Now you get to be inducted into the Outbackers Hall of Fame, located in a certain member's garage, where your Outback logo from your TT will be retired and proudly displayed... only I can't remember whose garage it is.


----------



## Oregon_Camper (Sep 13, 2004)

WOW!!!

3000  is awesome. Thanks for all the advise and humor Thor.

Here is to your next 3000..


----------



## Fire44 (Mar 6, 2005)

3000 post...that should get you the key to the executive washroom.

Gary


----------



## Moosegut (Sep 24, 2005)

Of course he hit 3000, the nights are six months long up there. Oh wait . . . That's a little farther north, isn't it? Well, anyway, there's nothing to do in Canada except . . . . . Just what IS there to do in Canada?

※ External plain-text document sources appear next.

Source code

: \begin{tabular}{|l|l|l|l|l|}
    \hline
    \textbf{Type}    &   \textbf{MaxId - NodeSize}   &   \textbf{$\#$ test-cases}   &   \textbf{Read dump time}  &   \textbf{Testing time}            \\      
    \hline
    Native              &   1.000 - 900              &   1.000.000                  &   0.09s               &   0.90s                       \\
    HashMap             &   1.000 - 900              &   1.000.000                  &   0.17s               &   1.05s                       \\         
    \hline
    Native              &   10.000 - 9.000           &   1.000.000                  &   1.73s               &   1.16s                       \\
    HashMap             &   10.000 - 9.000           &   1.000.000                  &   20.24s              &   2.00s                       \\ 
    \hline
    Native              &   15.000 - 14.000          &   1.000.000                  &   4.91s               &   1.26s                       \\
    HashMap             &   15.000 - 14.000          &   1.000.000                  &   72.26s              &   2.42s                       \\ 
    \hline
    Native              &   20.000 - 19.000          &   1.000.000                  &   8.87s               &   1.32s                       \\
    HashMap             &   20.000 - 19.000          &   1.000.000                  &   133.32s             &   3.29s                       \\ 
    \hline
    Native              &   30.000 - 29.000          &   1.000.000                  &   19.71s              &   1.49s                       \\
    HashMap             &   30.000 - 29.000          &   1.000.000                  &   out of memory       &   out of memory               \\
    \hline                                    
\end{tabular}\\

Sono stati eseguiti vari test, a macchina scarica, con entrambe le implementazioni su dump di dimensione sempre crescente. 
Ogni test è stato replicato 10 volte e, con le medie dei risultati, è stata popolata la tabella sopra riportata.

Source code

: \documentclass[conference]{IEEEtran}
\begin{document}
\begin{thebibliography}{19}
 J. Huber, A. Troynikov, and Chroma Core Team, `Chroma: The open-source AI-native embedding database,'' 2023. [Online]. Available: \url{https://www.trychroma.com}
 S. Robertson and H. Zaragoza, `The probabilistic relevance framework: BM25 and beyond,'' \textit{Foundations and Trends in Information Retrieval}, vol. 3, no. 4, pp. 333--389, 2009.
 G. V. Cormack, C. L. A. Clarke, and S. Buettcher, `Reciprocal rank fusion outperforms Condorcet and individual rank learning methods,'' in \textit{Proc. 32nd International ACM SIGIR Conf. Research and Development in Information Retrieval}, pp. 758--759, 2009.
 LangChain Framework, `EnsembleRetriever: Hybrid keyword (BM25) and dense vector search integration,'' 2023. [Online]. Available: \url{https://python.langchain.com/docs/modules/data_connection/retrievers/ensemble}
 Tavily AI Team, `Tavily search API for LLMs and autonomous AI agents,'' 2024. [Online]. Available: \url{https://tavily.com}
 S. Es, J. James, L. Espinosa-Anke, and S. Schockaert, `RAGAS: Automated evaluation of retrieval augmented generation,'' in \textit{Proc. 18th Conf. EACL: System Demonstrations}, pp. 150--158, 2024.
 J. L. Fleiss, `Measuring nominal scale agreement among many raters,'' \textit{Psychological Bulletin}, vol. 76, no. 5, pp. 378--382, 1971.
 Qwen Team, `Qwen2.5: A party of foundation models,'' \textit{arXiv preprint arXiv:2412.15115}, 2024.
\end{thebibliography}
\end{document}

Congrats Thor. You da man.

Scott


----------



## PDX_Doug (Nov 16, 2004)

*Wait a minute!* *WAIT JUST A DOG-GONE MINUTE!!* *Just hold your horses here folks!*

642 of those posts were while Thor was standing on a reverse moving conveyor belt runway!









Now, according to Thors own twisted logic, that would mean that he never actually made the posts, in which case his post count at this time would be 2,358.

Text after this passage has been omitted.